Labeling and stability of radiolabeled antibody fragments by a direct 99mTc-labeling method

Abstract

The in vitro labeling and stability of 99mTc-labeled antibody Fab' fragments prepared by a direct labeling technique were evaluated. Eight antibody fragments derived from murine IgG1 (N = 5), IgG2a (N = 2) and IgG3 (N = 1) isotypes were labeled with a preformed 99mTc-D-glucarate complex. No loss of radioactivity incorporation was observed for all the 99mTc-labeled antibody fragments after 24 h incubation at 37 degrees C. The 99mTc-labeled antibody fragments (IgG1, N = 2; IgG2a, N = 2; IgG3, N = 1) were stable upon challenge with DTPA, EDTA or acidic pH. Furthermore, using the affinity chromatography technique, two of the 99mTc-labeled antibody fragments displayed no loss of immunoreactivity after prolonged incubation in phosphate buffer up to 24 h at 37 degrees C. The bonding between 99mTc and antibody fragments was elucidated by challenging with a diamide ditholate (N2S2) compound.
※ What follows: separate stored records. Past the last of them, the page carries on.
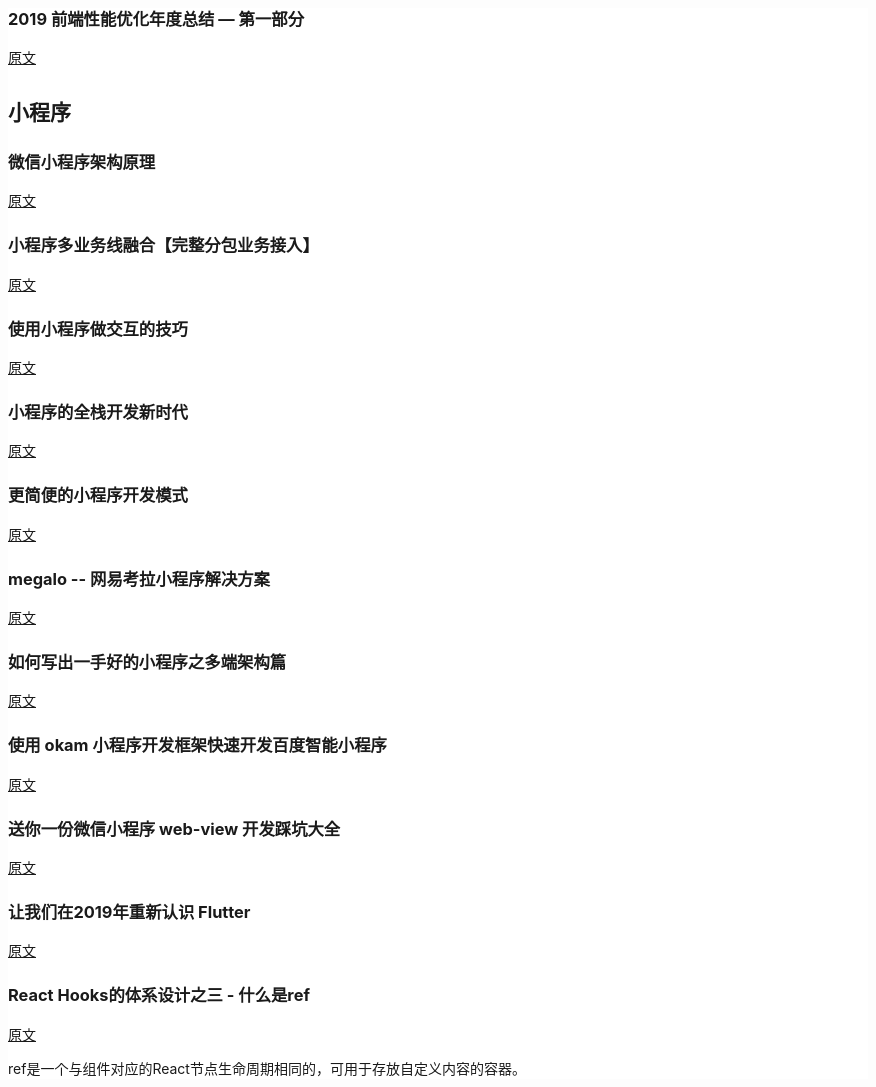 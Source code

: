 ### 2019 前端性能优化年度总结 — 第一部分

[原文](https://mp.weixin.qq.com/s/RRFFC1M7WwlEliEcQj4tAA)

## 小程序

### 微信小程序架构原理

[原文](https://mp.weixin.qq.com/s/o5MJHozQqCcwUl4yVgUGPA)

### 小程序多业务线融合【完整分包业务接入】

[原文](https://mp.weixin.qq.com/s?__biz=MjM5MTA1MjAxMQ==&mid=2651229850&idx=2&sn=3677610c0f06ace1cb81bbf024b50733&chksm=bd49571e8a3ede0846d8fbce92e22d76d3a0e509c1ad9e6e8345ecb6e015a839fe185fee4191&scene=38#wechat_redirect)

### 使用小程序做交互的技巧

[原文](https://mp.weixin.qq.com/s/wukb02PaZfRXzhqHzfGMBQ)

### 小程序的全栈开发新时代

[原文](https://mp.weixin.qq.com/s/UdLvAMDHUaBL9mIAZXqzQQ)

### 更简便的小程序开发模式

[原文](https://mp.weixin.qq.com/s/JoWELCugqzLITDIDVX8G4w)

### megalo -- 网易考拉小程序解决方案

[原文](https://mp.weixin.qq.com/s/n5nUGdOO-JxkPsM7G7UCAQ)

### 如何写出一手好的小程序之多端架构篇

[原文](https://mp.weixin.qq.com/s/K5HT_Balcsq7B0IT5jtDBw)

### 使用 okam 小程序开发框架快速开发百度智能小程序

[原文](https://mp.weixin.qq.com/s/mH2PNPLvmeaCyiY6ikGlLA)

### 送你一份微信小程序 web-view 开发踩坑大全

[原文](https://mp.weixin.qq.com/s/RCkuGM_21-9qjiTp4SlmZw)

### 让我们在2019年重新认识 Flutter

[原文](https://mp.weixin.qq.com/s/cYr8rLBdo62-PXdtqc6lOQ)

### React Hooks的体系设计之三 - 什么是ref

[原文](https://mp.weixin.qq.com/s/wI8AfwyAIWgv5Ad3YJSIuA)

ref是一个与组件对应的React节点生命周期相同的，可用于存放自定义内容的容器。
The Fab' with IgG2a isotype displayed tighter binding to 99mTc in comparison to the Fab' from IgG1 and IgG3 isotype in N2S2 challenge and incubation with human plasma. The in vivo biodistribution of five 99mTc-labeled fragments were evaluated in normal mice. In conclusion, the direct labeling method allows stable 99mTc labeling of antibody fragments from three of the major murine isotypes.